EXERCISE: In the listing below, every line with the word "texttt" needs to be copied.

INPUT MATERIAL:
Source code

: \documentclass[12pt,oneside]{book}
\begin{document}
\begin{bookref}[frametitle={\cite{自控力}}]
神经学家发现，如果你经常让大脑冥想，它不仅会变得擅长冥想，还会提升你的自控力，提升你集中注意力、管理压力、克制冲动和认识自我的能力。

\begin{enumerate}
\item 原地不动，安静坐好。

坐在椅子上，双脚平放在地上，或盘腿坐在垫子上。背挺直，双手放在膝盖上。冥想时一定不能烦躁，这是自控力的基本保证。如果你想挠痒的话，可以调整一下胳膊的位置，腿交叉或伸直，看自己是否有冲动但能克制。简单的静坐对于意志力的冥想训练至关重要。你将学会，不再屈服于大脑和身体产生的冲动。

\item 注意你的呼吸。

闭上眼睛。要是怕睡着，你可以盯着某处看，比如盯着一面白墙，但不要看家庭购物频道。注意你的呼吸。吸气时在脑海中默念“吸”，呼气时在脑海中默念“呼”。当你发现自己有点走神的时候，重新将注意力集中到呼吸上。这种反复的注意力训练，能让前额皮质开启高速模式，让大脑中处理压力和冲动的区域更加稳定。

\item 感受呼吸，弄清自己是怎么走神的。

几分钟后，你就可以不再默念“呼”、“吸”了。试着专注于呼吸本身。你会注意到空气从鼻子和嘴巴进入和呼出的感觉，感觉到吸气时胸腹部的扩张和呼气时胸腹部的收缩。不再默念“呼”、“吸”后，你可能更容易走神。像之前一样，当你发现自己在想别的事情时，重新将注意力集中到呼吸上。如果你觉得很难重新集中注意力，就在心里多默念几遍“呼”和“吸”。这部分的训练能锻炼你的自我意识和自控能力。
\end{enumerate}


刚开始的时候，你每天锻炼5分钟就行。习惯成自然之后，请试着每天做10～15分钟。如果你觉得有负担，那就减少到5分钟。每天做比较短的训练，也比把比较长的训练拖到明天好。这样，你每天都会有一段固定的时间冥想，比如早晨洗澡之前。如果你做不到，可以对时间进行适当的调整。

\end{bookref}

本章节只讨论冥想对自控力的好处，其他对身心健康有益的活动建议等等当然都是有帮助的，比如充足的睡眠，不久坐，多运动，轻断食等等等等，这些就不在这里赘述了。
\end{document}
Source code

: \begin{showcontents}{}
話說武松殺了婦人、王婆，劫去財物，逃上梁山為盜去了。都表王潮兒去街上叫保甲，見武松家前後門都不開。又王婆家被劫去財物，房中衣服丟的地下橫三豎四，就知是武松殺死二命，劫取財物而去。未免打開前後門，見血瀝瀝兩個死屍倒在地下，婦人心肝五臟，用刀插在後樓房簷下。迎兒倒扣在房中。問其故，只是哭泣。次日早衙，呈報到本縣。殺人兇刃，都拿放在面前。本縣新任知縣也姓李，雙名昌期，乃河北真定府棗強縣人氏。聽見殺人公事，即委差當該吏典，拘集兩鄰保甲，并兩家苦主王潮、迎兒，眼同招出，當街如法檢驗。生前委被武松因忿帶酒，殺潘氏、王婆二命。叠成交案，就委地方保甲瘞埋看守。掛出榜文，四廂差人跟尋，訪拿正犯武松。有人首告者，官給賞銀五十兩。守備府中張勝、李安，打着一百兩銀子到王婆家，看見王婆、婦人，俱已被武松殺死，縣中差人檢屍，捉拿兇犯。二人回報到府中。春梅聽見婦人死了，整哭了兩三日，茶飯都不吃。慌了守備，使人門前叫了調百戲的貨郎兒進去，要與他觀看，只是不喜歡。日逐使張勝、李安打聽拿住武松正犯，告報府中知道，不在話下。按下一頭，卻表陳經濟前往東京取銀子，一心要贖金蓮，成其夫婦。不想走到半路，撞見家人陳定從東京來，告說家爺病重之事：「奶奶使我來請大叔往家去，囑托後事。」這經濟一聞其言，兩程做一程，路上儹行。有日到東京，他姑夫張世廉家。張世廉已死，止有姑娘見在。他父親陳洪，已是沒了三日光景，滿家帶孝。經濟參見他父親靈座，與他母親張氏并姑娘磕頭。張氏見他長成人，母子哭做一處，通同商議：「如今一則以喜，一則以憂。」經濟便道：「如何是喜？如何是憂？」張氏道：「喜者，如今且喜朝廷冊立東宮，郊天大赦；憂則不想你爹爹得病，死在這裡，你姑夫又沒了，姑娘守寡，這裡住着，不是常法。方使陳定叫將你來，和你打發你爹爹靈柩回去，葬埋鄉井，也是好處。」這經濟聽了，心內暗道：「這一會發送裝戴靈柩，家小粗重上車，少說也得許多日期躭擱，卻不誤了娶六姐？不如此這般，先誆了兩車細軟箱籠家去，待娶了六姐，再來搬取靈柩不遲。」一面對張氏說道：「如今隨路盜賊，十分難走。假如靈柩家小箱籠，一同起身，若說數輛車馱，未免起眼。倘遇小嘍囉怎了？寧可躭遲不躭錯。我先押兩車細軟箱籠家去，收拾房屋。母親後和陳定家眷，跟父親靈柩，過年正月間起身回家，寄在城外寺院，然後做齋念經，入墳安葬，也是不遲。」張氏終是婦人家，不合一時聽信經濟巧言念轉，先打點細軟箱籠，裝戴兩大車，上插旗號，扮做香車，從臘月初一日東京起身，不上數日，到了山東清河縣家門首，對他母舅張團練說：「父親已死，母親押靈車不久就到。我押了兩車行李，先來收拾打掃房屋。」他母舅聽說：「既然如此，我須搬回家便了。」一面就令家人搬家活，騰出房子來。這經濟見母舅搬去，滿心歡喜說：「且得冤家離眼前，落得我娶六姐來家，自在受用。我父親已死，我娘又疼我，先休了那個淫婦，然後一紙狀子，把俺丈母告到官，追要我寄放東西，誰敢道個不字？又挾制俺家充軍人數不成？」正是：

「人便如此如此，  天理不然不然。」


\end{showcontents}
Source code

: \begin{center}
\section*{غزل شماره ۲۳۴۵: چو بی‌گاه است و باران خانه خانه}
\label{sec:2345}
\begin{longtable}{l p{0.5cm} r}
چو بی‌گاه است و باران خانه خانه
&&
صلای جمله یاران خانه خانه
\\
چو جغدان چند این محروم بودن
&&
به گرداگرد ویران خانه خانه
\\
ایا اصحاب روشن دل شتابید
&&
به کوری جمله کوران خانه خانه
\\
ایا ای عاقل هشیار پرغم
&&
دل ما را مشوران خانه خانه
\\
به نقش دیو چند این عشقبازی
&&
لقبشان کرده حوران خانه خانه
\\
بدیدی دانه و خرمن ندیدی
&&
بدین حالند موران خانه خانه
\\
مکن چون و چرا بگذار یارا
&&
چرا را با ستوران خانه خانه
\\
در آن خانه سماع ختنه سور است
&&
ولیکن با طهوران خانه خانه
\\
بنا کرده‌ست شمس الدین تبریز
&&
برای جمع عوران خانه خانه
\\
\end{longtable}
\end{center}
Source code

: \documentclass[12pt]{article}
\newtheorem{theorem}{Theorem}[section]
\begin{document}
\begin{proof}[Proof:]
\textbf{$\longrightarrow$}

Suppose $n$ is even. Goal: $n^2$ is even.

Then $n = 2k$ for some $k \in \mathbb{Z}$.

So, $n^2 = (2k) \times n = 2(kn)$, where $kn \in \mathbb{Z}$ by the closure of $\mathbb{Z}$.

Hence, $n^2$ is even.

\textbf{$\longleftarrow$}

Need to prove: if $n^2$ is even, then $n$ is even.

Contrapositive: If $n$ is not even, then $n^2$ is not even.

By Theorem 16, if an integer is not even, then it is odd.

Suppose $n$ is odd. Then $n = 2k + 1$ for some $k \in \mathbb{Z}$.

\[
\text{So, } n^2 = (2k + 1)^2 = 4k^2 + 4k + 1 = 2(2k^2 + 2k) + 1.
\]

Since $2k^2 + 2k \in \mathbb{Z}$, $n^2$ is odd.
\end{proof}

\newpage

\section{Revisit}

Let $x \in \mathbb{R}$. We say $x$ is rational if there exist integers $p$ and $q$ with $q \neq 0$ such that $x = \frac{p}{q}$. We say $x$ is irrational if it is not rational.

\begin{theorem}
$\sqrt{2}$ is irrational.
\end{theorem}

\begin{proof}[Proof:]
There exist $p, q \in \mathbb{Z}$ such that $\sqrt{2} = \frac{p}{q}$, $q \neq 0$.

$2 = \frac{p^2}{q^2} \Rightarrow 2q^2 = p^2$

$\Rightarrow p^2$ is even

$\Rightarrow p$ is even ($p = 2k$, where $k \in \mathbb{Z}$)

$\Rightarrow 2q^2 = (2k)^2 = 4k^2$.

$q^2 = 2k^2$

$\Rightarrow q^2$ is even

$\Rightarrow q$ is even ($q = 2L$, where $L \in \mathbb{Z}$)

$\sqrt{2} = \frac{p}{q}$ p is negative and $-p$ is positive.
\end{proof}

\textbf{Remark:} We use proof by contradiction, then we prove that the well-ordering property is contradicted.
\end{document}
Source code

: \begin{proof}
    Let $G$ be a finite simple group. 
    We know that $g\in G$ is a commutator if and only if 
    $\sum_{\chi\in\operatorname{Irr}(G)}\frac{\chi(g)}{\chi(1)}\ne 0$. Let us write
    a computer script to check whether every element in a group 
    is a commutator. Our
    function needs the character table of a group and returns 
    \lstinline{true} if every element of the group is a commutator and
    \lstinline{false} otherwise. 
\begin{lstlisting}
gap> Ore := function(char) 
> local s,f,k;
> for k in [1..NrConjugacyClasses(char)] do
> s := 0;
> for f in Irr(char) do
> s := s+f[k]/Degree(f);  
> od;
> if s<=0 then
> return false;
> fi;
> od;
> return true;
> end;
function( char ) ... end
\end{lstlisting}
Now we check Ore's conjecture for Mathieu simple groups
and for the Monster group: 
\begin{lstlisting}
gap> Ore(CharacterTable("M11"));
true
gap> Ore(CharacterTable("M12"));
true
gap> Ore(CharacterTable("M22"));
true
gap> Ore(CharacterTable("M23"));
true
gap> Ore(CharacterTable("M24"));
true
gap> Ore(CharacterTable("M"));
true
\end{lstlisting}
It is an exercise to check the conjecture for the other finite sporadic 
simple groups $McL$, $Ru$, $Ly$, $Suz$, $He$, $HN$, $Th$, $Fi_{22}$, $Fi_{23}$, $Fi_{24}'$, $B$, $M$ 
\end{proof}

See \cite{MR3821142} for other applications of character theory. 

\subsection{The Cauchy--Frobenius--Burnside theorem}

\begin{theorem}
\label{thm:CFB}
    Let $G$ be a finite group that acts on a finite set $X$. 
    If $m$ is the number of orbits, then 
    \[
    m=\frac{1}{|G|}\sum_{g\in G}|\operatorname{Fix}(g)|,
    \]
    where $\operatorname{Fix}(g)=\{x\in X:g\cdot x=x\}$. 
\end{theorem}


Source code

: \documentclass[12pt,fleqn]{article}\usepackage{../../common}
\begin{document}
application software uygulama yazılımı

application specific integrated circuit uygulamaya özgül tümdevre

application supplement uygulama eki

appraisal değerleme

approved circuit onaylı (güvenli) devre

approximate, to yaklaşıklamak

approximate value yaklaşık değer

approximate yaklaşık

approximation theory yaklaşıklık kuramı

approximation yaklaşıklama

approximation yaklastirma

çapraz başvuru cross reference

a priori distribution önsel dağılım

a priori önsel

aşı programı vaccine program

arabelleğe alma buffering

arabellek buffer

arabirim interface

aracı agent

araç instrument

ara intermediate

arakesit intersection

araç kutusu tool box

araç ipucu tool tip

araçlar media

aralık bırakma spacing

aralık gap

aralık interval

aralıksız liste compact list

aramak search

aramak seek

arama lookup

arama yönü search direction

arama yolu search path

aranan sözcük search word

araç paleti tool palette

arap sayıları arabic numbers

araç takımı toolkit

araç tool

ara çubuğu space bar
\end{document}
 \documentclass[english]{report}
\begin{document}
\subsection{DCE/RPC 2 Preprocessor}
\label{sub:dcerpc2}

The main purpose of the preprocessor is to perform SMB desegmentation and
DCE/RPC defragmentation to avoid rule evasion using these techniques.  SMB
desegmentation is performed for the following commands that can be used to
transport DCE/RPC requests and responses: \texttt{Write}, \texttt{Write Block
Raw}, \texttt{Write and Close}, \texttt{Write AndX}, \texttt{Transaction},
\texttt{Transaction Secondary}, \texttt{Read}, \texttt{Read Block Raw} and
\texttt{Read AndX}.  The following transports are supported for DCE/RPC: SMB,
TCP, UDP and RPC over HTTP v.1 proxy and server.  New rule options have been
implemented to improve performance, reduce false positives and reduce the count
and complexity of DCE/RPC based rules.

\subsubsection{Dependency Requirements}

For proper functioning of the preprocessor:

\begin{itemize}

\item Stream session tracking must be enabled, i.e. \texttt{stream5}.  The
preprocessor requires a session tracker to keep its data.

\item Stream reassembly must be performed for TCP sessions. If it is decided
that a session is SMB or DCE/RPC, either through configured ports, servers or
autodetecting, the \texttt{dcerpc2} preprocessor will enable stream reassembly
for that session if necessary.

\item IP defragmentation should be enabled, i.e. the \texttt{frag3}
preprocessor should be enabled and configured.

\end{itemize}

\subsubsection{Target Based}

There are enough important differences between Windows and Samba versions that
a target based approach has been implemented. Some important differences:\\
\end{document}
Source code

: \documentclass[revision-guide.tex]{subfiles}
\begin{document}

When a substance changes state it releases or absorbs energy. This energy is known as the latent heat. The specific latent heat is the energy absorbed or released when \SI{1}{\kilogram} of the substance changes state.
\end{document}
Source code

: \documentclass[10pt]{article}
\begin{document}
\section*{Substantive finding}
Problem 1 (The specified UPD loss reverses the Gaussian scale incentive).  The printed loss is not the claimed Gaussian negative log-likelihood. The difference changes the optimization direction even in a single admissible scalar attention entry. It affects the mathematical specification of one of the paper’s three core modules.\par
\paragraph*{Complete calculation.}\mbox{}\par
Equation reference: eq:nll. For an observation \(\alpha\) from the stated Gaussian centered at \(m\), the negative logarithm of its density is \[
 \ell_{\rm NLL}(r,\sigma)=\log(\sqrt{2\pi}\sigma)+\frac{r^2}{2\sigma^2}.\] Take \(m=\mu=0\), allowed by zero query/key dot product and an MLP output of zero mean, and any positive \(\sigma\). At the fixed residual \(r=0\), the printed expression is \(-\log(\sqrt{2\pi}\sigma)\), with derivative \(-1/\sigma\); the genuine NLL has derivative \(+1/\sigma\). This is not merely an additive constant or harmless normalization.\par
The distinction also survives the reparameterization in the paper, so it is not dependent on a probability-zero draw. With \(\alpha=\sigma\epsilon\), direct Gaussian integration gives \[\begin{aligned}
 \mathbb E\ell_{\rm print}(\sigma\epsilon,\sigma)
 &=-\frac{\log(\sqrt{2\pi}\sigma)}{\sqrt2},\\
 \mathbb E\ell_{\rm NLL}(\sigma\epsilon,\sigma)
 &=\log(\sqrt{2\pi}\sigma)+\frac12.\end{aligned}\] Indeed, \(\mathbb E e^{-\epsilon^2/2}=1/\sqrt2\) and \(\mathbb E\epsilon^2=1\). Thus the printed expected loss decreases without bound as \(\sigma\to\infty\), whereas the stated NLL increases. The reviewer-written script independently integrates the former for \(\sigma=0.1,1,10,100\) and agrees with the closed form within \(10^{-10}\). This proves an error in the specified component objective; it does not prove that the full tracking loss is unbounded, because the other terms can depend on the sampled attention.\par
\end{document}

TASK RESPONSE:
transport DCE/RPC requests and responses: \texttt{Write}, \texttt{Write Block
Raw}, \texttt{Write and Close}, \texttt{Write AndX}, \texttt{Transaction},
\texttt{Transaction Secondary}, \texttt{Read}, \texttt{Read Block Raw} and
\texttt{Read AndX}.  The following transports are supported for DCE/RPC: SMB,
\item Stream session tracking must be enabled, i.e. \texttt{stream5}.  The
autodetecting, the \texttt{dcerpc2} preprocessor will enable stream reassembly
\item IP defragmentation should be enabled, i.e. the \texttt{frag3}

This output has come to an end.